* DATA FOR THE TASK
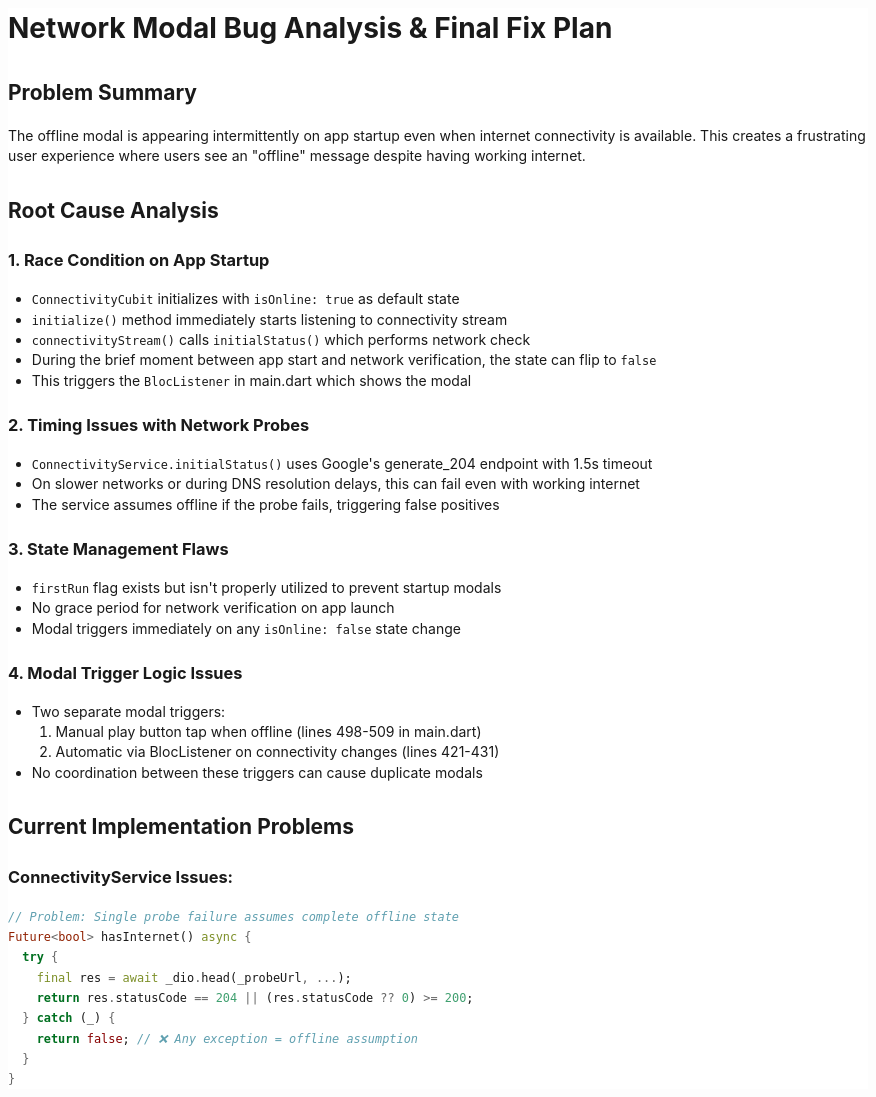 # Network Modal Bug Analysis & Final Fix Plan

## Problem Summary
The offline modal is appearing intermittently on app startup even when internet connectivity is available. This creates a frustrating user experience where users see an "offline" message despite having working internet.

## Root Cause Analysis

### 1. **Race Condition on App Startup**
- `ConnectivityCubit` initializes with `isOnline: true` as default state
- `initialize()` method immediately starts listening to connectivity stream
- `connectivityStream()` calls `initialStatus()` which performs network check
- During the brief moment between app start and network verification, the state can flip to `false`
- This triggers the `BlocListener` in main.dart which shows the modal

### 2. **Timing Issues with Network Probes**
- `ConnectivityService.initialStatus()` uses Google's generate_204 endpoint with 1.5s timeout
- On slower networks or during DNS resolution delays, this can fail even with working internet
- The service assumes offline if the probe fails, triggering false positives

### 3. **State Management Flaws**
- `firstRun` flag exists but isn't properly utilized to prevent startup modals
- No grace period for network verification on app launch
- Modal triggers immediately on any `isOnline: false` state change

### 4. **Modal Trigger Logic Issues**
- Two separate modal triggers:
  1. Manual play button tap when offline (lines 498-509 in main.dart)
  2. Automatic via BlocListener on connectivity changes (lines 421-431)
- No coordination between these triggers can cause duplicate modals

## Current Implementation Problems

### ConnectivityService Issues:
```dart
// Problem: Single probe failure assumes complete offline state
Future<bool> hasInternet() async {
  try {
    final res = await _dio.head(_probeUrl, ...);
    return res.statusCode == 204 || (res.statusCode ?? 0) >= 200;
  } catch (_) {
    return false; // ❌ Any exception = offline assumption
  }
}
```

* EXERCISE REQUIREMENTS
Retype the records above word for word, from their first line through the line containing "performs network check", and leave out every picture.

* REPLY
 # Network Modal Bug Analysis & Final Fix Plan

## Problem Summary
The offline modal is appearing intermittently on app startup even when internet connectivity is available. This creates a frustrating user experience where users see an "offline" message despite having working internet.

## Root Cause Analysis

### 1. **Race Condition on App Startup**
- `ConnectivityCubit` initializes with `isOnline: true` as default state
- `initialize()` method immediately starts listening to connectivity stream
- `connectivityStream()` calls `initialStatus()` which performs network check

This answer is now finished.